Findings of other Russian research teams that worked successfully on specific fundamental issues of animal regeneration should be mentioned as well. These include the influence of pigment epithelium of the retina in its regeneration in tailed amphibians studied by Mitashov (1996) and the role of polyploidy in liver regeneration/myocardium repair in mammals demonstrated by Brodsky and Uryvaeva (1977).
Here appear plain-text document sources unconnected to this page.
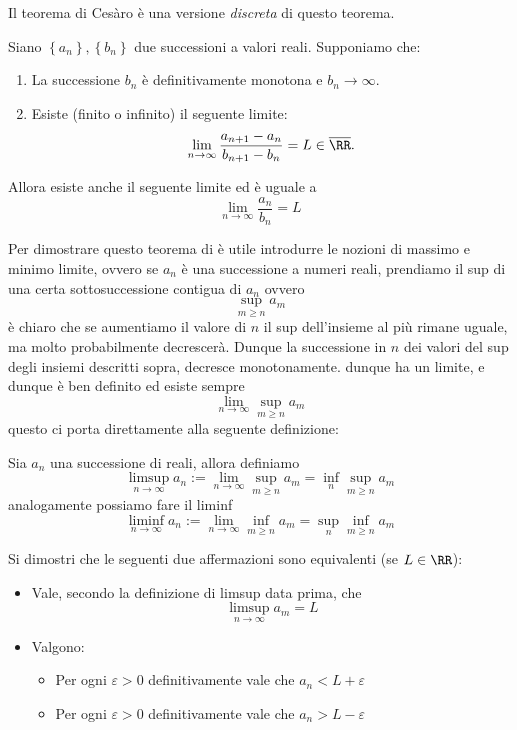 \documentclass[11pt]{scrartcl}
\begin{document}
  	Il teorema di Cesàro è una versione \textit{discreta} di questo teorema. 
  \begin{theorem}[Cesàro]
  	Siano $\left\{a_n\right\},\left\{b_n\right\}$ due successioni a valori reali. Supponiamo che: 
  	\begin{enumerate}
  		\item[1)] La successione $b_n$ è definitivamente monotona e $b_n\to\infty$.
  		\item[2)] Esiste (finito o infinito) il seguente limite: 
  		$$\lim_{n\to\infty}\frac{a_{n+1}-a_n}{b_{n+1}-b_n}=L\in\overline{\RR}.$$ 
  	\end{enumerate}
  	Allora esiste anche il seguente limite ed è uguale a 
  	$$\lim_{n\to\infty}\frac{a_n}{b_n}=L$$
  \end{theorem}
  Per dimostrare questo teorema di è utile introdurre le nozioni di massimo e minimo limite, ovvero se $a_n$ è una successione a numeri reali, prendiamo il sup di una certa sottosuccessione contigua di $a_n$ ovvero
  $$\sup_{m\ge n}a_m$$
  è chiaro che se aumentiamo il valore di $n$ il sup dell'insieme al più rimane uguale, ma molto probabilmente decrescerà. Dunque la successione in $n$ dei valori del sup degli insiemi descritti sopra, decresce monotonamente. dunque ha un limite, e dunque è ben definito ed esiste sempre
  $$\lim_{n\to\infty}\sup_{m\ge n} a_m$$
  questo ci porta direttamente alla seguente definizione:
  \begin{definition}
  	Sia $a_n$ una successione di reali, allora definiamo
  	$$\limsup_{n\to\infty}a_n:=\lim_{n\to\infty}\sup_{m\ge n} a_m=\inf_n\sup_{m\ge n}a_m$$
  	analogamente possiamo fare il liminf
  	$$\liminf_{n\to\infty}a_n:=\lim_{n\to\infty}\inf_{m\ge n} a_m=\sup_n\inf_{m\ge n}a_m$$
  \end{definition}
  \begin{exercise}
  	Si dimostri che le seguenti due affermazioni sono equivalenti (se $L\in\RR$):
  	\begin{itemize}
  		\item Vale, secondo la definizione di limsup data prima, che
  		$$\limsup_{n\to\infty}a_m=L$$
  		\item Valgono:
  		\begin{itemize}
  			\item Per ogni $\varepsilon>0$ definitivamente vale che $a_n<L+\varepsilon$
  			\item Per ogni $\varepsilon>0$ definitivamente vale che $a_n>L-\varepsilon$
  		\end{itemize}
  	\end{itemize}
  \end{exercise}
\end{document}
The Origins of Regeneration
From the very beginning of regeneration studies, two opposing opinions have been expressed about its origin. Some experts qualified regeneration as a primary property of living systems (A. E. Needham and T. H. Morgan adhered to this point) (Needham, 1952), while others believed that it had emerged as a trait in some primitive organisms along with multicellularity (Weismann, 1893, 1899; Bely and Nyberg, 2010). The second opinion implies the understanding of regeneration as an epiphenomenon—inducible re-play of a program, which underlies a particular morphogenetic process (asexual reproduction, growth, and embryogenesis) and is used repeatedly in the case of damage (Garza-Garcia et al., 2010; Tiozzo and Copley, 2015).
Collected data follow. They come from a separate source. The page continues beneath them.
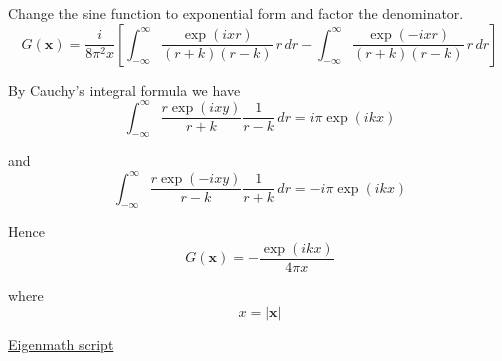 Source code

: Change the sine function to exponential form and factor the denominator.
\begin{equation*}
G(\mathbf x)
=\frac{i}{8\pi^2x}
\left[
\int_{-\infty}^\infty\frac{\exp(ixr)}{(r+k)(r-k)}\,r\,dr
-\int_{-\infty}^\infty\frac{\exp(-ixr)}{(r+k)(r-k)}\,r\,dr
\right]
\tag{4}
\end{equation*}

By Cauchy's integral formula we have
\begin{equation*}
\int_{-\infty}^\infty\frac{r\exp(ixy)}{r+k}\frac{1}{r-k}\,dr
=i\pi\exp(ikx)
\end{equation*}

and
\begin{equation*}
\int_{-\infty}^\infty\frac{r\exp(-ixy)}{r-k}\frac{1}{r+k}\,dr
=-i\pi\exp(ikx)
\end{equation*}

Hence
\begin{equation*}
G(\mathbf x)
=-\frac{\exp(ikx)}{4\pi x}
\tag{5}
\end{equation*}

where
\begin{equation*}
x=|\mathbf x|
\end{equation*}

\href{https://georgeweigt.github.io/examples/born-approximation-2-demo.html}{Eigenmath script}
Except for the radically different interpretation of very early events, these two theories are mutually consistent, as both allow viewing regeneration in terms of fundamental homology and account for the employment of recognizable, highly conservative patterns (which can be loosely defined as intensive physiological maintenance of the remnant complemented by active reconstruction of the missing part). Repair processes in different organisms have much in common, for example, rapid re-epithelialization of the damaged site, activation of cell proliferation, activation of matrix metalloproteinases, scavenging and regulatory activities of macrophages and other cells of the immune system (Elchaninov et al., 2018, 2019), the impact of the nervous system, etc. Repair processes may involve dedifferentiation and transdifferentiation of cells and, notably, activation of a stereotype genetic program (Fumagalli et al., 2018; Darnet et al., 2019; Mehta and Singh, 2019).
Moreover, the diversity of views on the origin of regeneration is more of historical interest, as early studies considered this process only at the level of tissues and organs while understandably neglecting the corresponding phenomena at subcellular levels. With the current state of knowledge, it is difficult to ignore the events and processes of restoration and maintenance of intracellular integrity, including the continuous renewal of organelles, turnover of the membranes, duplication of centrioles, division of mitochondria, disassembly and reassembly of the nuclear envelope during mitosis, etc. A unicellular organism devoid of any ability to regenerate would be maladaptive if viable at all; therefore, the direct association of regenerative capacity with multicellularity is hardly reasonable.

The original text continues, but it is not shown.